On January 15th, 2010 the FCC approved and adopted an Order and a Notice of Proposed Rulemaking that will affect the use of wireless microphones in the performing arts. The Order took effect upon publication in the Federal Register on January 22nd 2010.
The FCC Order carries several immediate implications:
- Necessity to comply with 700 MHz transition date, June 12, or earlier if requested by a public safety or 700 MHz commercial licensee
- Immediate shut-down of 700 MHz microphones upon notice of interference from a public safety or 700 MHz licensee
- Assess inventory of 700 MHz equipment for replacement
Since publication in the Federal Register all wireless microphones enjoy an interim legal status under Part 15 for the first time ever. These users must comply with interim operating conditions. These are the Conditions for Part 15 Interim Use:
- May not operate at powers exceeding 50mW
- Must comply with technical rules
- Must use devices certified under Part 74
Further, the Order includes a Notice of Proposed Rulemaking that expresses interest in expanding eligibility for Part 74 licenses and requests Comments with regard to defining parameters for eligibility. Expansion in eligibility for licensing will also allow for interference protections and continues to be our core request to the FCC. TCG believes this will best serve the field as the FCC pursues reallocation of the broadcast spectrum. TCG is working closely with the Coalition of Wireless Microphone Users and the Performing Arts Alliance to draft Comments to submit to the FCC.
Please help us spread the word about the June 12th vacate deadline to any persons or organizations that use wireless microphones and alert production managers, technical directors and sound engineers to these changes. This table, found on the FCC website, should help in determining whether the wireless microphones your organization uses operate within the 700 MHz band and if they can be rebanded or will need to be replaced. Shure, Sennheiser, and Sony all have information about the rebates they are offering on their respective websites. TCG may need to quickly gather information from the field to help in our ongoing advocacy efforts on this issue, so if you receive an Alert, please respond! If you have comments or questions, please contact Laurie Baskin at email@example.com.
What’s it all about? The television industry transitioned to digital transmission, which opened up certain “white space” in the broadcast spectrum. The consumer electronics industry sought a ruling from the FCC to allow new electronic hand-held devices, such as PDAs, cordless phones and even newer technologies to operate in these frequencies, while performing arts venues have operated wireless microphones and audio systems in this “white space” spectrum for 35 years. The new electronic devices were approved by the FCC in a November 2008 vote and the FCC Rule and Order was published in the Federal Register in February 2009. In other words, the FCC voted to open the White Space to new devices.
What’s the problem?

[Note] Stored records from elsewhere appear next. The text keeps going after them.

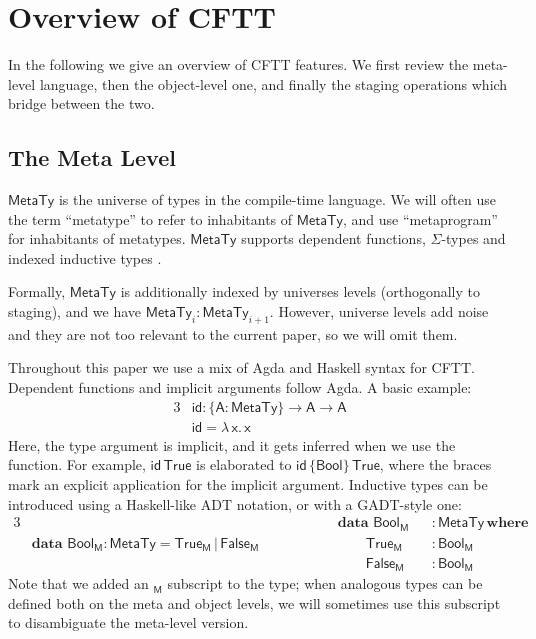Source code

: \documentclass[acmsmall,screen,review,anonymous]{acmart}
\newcommand{\mit}[1]{{\mathsf{#1}}}
\newcommand{\msf}[1]{{\mathsf{#1}}}
\newcommand{\mbf}[1]{{\mathbf{#1}}}
\newcommand{\bs}[1]{\boldsymbol{#1}}
\newcommand{\ind}{\hspace{1em}}
\newcommand{\lam}{\lambda\,}
\newcommand{\data}{\mbf{data}\,}
\newcommand{\where}{\mbf{where}}
\newcommand{\M}{\msf{M}}
\newcommand{\vA}{\mathsf{A}}
\newcommand{\vx}{\mathsf{x}}
\newcommand{\Bool}{\msf{Bool}}
\newcommand{\MTy}{\msf{MetaTy}}
\newcommand{\True}{\msf{True}}
\newcommand{\False}{\msf{False}}
\theoremstyle{remark}
\newcommand{\id}{\mit{id}}
\begin{document}
\section{Overview of CFTT}\label{sec:overview-of-cftt}

In the following we give an overview of CFTT features. We first review the
meta-level language, then the object-level one, and finally the staging
operations which bridge between the two.

\subsection{The Meta Level}\label{sec:the-meta-level}

$\bs{\MTy}$ is the universe of types in the compile-time language. We will often
use the term ``metatype'' to refer to inhabitants of $\MTy$, and use
``metaprogram'' for inhabitants of metatypes. $\MTy$ supports dependent
functions, $\Sigma$-types and indexed inductive types \cite{inductivefamilies}.

Formally, $\MTy$ is additionally indexed by universes levels (orthogonally to
staging), and we have $\MTy_i : \MTy_{i+1}$. However, universe levels add noise
and they are not too relevant to the current paper, so we will omit them.

Throughout this paper we use a mix of Agda and Haskell syntax for
CFTT. Dependent functions and implicit arguments follow Agda. A basic example:
\begin{alignat*}{3}
  &\id : \{\vA : \MTy\} \to \vA \to \vA\\
  &\id = \lam \vx.\, \vx
\end{alignat*}
Here, the type argument is implicit, and it gets inferred when we use the
function. For example, $\id\,\True$ is elaborated to $\id\,\{\Bool\}\,\True$,
where the braces mark an explicit application for the implicit argument.
Inductive types can be introduced using a Haskell-like ADT notation, or with a
GADT-style one:
\begin{alignat*}{3}
  &                                           &&\hspace{4em}\data\,\Bool_\M &&: \MTy\,\where\\
  & \data\,\Bool_\M : \MTy = \True_\M\,|\,\False_\M &&\hspace{4em}\ind\ind \True_\M &&: \Bool_\M\\
  &                                           &&\hspace{4em}\ind\ind \False_\M &&: \Bool_\M
\end{alignat*}
Note that we added an $_\M$ subscript to the type; when analogous types can be
defined both on the meta and object levels, we will sometimes use this subscript
to disambiguate the meta-level version.
\end{document}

There are three main uses of wireless technology in the performing arts:
- Infrared technology used for hearing impaired patrons
- Amplification of performers’ voices, allowing unrestricted movement onstage along with sophisticated sound
- Communications backstage among stagehands
The new electronic devices pose a threat to performing arts technology because all of these uses could suffer interference from the new devices.
Wireless microphones that are used in our theatres operate in the so-called “white space” portion of the spectrum. Recent auction of the “white space” is resulting in a reorganization of the broadcast spectrum, a re-examination of the allowable uses of the spectrum, and the development of new devices to be used in the same part of the spectrum currently used by wireless microphone technology. The Federal Communications Commission (FCC) has conducted lab testing as well as a round of field tests of prototype devices intended for development and use in the white space spectrum. The reports from these tests are public information and links can be found on the TCG website.
The Public Interest Spectrum Coalition (PISC) filed a formal complaint with the FCC, against Shure Microphones, for selling wireless microphones that are not legally licensed to be operated in the “white space.” As a result, the FCC announced that it has launched a formal investigation.
TCG, along with the Performing Arts Alliance, continues to be very active on the White Space issue. We have had meetings with Hill staffers and four meetings at the FCC. In addition, TCG is also working in coalition with the Broadway League on this issue. The Broadway League has assembled an impressive coalition that also includes ART/New York, the Educational Theatre Association, ESPN, the League of Off-Broadway Theatres and Producers, LORT, NBA, NCAA, NFL, NHL, News Corporation, Major League Baseball and Sports Video Group. This coalition is represented by Skadden, Arps. TCG recognizes the benefits of greater access to the internet and encourages innovations that expand connectivity for under-served populations. At the same time, we are working to try to protect our members against increased interference to wireless microphone systems. Our first order of business with the FCC is to urge them to create a new class of entities (performing arts organizations) eligible to apply for a license to operate wireless microphones. This would afford our sector much-needed protection.
A reminder that performing arts organizations are to have vacated the portion of the “white space” – channels 52-69, between 700 and 800 MHz frequencies. You are urged to contact your wireless microphone equipment manufacturer. Depending on make and model, your equipment could be re-banded with a new frequency range. Otherwise, it will need to be replaced. Please do this as soon as possible, especially if you are in a metropolitan market.